A destra della Traditio legis rimane una scena incompleta, con un uomo in piedi, nimbato, girato a destra. Davanti a lui un mare dove si vedono dei pesci. Sopra, si distingue un uomo in una barca. Gli archeologi ritengono che si tratti della pesca miracolosa, o di Pietro salvato dalle acque da Gesù o ancora una combinazione tra le due scene. Una terza ipotesi può essere formulata, ed è quella che l'artista abbia voluto rappresentare la chiamata di Pietro e Andrea, come a Sant'Apollinare Nuovo.
Un personaggio in sandali, tunica clavata e pallio è seduto su una pietra e tiene nella mano sinistra un volume. Dietro di lui, si vede il basamento di un edificio. Si è d'accordo nel riconoscere in questo personaggio l'angelo assiso sulla tomba. Le pie donne che gli si avvicinavano sono sparite quasi completamente, rimane solo il volto di una e parte del capo coperto da un velo di un'altra.
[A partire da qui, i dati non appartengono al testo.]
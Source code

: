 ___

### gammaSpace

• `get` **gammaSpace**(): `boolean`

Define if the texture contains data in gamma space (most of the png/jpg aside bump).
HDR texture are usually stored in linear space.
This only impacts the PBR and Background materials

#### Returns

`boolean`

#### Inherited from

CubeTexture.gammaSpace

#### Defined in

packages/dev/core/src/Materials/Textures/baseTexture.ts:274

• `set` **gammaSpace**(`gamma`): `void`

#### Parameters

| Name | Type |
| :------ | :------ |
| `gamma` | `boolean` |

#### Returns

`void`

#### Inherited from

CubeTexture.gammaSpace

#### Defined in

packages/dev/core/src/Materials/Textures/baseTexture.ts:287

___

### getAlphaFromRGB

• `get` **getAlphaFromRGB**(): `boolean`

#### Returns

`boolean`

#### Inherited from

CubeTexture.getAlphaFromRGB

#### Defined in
Nelle nicchie concave angolari del tamburo sono rappresentati i quattro simboli degli evangelisti. L'aquila è sparita, il bue si distingue appena, ma l'angelo e il leone sono intatti. Tutti e due sono muniti di tre paia d'ali conformemente al testo dell'Apocalisse di Giovanni. Non hanno il nimbo, ma ai lati del loro capo sono disposte cinque stelle. Il leone è visto di faccia, gli occhi brillanti, la gola aperta come per ruggire. L'angelo, di tre quarti, il viso leggermente girato a destra, ma lo sguardo diretto a sinistra, ha un'espressione dura.
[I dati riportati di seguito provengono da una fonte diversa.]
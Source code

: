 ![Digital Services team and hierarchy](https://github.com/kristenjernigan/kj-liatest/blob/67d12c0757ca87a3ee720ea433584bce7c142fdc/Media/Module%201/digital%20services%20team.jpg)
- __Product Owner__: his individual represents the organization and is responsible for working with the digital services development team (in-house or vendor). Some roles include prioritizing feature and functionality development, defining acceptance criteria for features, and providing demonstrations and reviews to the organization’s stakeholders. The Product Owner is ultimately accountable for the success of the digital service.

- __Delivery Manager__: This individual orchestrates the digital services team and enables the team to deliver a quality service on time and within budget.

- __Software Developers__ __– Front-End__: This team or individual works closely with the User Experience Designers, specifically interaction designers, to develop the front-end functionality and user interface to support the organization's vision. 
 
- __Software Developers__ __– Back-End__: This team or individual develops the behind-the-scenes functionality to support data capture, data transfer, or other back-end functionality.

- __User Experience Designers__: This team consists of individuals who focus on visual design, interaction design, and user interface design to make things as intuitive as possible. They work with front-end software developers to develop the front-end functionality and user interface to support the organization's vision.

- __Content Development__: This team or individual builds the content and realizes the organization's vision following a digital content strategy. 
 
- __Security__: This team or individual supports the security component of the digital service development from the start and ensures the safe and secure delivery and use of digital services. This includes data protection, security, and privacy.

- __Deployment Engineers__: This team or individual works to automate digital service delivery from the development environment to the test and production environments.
Sugli archi delle nicchie si vedono due piccoli pastori, seduti di sbieco. Verso l'uno si dirigono due pecore, verso l'altro due cervi che vanno a bere alla sorgente di vita. Colombe e palme completano la scena.
Nei pannelli intermedi si vedono quattro personaggi in piedi, in tunica e pallio, che tengono corone. Le loro pose differiscono sensibilmente l'una dall'altra: uno di loro innalza la sua corona con la mano destra e nello stesso tempo anche un lembo del suo pallio.